### Records
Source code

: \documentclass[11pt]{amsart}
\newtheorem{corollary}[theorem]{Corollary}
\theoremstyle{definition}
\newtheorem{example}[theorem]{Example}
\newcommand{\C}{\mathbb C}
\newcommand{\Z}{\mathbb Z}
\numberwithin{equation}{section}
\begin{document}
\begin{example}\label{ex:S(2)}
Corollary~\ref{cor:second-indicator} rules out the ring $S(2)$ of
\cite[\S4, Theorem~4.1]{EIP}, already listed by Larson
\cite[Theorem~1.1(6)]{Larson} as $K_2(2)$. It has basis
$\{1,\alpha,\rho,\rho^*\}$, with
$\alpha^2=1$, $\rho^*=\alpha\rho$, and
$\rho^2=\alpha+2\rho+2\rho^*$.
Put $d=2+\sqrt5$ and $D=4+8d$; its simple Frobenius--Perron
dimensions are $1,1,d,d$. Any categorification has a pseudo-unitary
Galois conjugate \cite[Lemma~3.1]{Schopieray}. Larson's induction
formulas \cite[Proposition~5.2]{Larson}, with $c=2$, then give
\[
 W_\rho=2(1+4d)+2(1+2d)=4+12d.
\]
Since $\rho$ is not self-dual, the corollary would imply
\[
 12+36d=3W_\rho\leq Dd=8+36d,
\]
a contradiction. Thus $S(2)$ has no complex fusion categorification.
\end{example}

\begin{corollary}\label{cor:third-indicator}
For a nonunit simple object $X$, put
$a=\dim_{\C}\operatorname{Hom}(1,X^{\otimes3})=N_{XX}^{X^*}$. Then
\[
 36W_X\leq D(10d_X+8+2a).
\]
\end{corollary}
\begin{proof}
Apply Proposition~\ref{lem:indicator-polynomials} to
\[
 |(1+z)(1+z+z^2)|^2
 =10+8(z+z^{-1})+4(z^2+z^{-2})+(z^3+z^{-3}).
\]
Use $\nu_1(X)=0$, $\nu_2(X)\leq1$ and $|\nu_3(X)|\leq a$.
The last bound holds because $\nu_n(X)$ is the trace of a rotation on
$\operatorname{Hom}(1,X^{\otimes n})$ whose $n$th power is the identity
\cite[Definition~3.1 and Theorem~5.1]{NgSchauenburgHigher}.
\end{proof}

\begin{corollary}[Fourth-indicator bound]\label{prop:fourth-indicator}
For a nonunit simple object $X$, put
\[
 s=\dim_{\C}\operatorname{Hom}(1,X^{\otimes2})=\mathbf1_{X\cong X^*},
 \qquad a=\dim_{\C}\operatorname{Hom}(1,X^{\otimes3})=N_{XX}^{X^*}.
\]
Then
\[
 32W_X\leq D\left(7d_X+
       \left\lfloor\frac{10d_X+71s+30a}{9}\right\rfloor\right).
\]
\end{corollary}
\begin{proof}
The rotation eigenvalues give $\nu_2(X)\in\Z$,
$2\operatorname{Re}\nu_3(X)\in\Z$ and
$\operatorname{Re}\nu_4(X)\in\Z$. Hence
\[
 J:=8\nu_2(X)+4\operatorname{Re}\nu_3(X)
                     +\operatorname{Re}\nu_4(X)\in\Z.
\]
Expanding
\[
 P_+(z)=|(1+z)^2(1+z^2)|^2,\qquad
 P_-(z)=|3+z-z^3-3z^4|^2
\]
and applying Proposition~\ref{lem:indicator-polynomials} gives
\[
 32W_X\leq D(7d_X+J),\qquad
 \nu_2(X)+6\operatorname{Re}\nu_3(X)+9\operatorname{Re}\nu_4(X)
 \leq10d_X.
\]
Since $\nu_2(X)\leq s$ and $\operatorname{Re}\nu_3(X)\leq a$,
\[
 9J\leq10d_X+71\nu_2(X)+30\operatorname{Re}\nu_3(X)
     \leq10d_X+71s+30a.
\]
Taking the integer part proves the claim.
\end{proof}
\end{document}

### Goal of the exercise
Whenever a line of the records holds the string "Since", pick it out and copy it.

### Solution to the exercise
Since $\rho$ is not self-dual, the corollary would imply
Since $\nu_2(X)\leq s$ and $\operatorname{Re}\nu_3(X)\leq a$,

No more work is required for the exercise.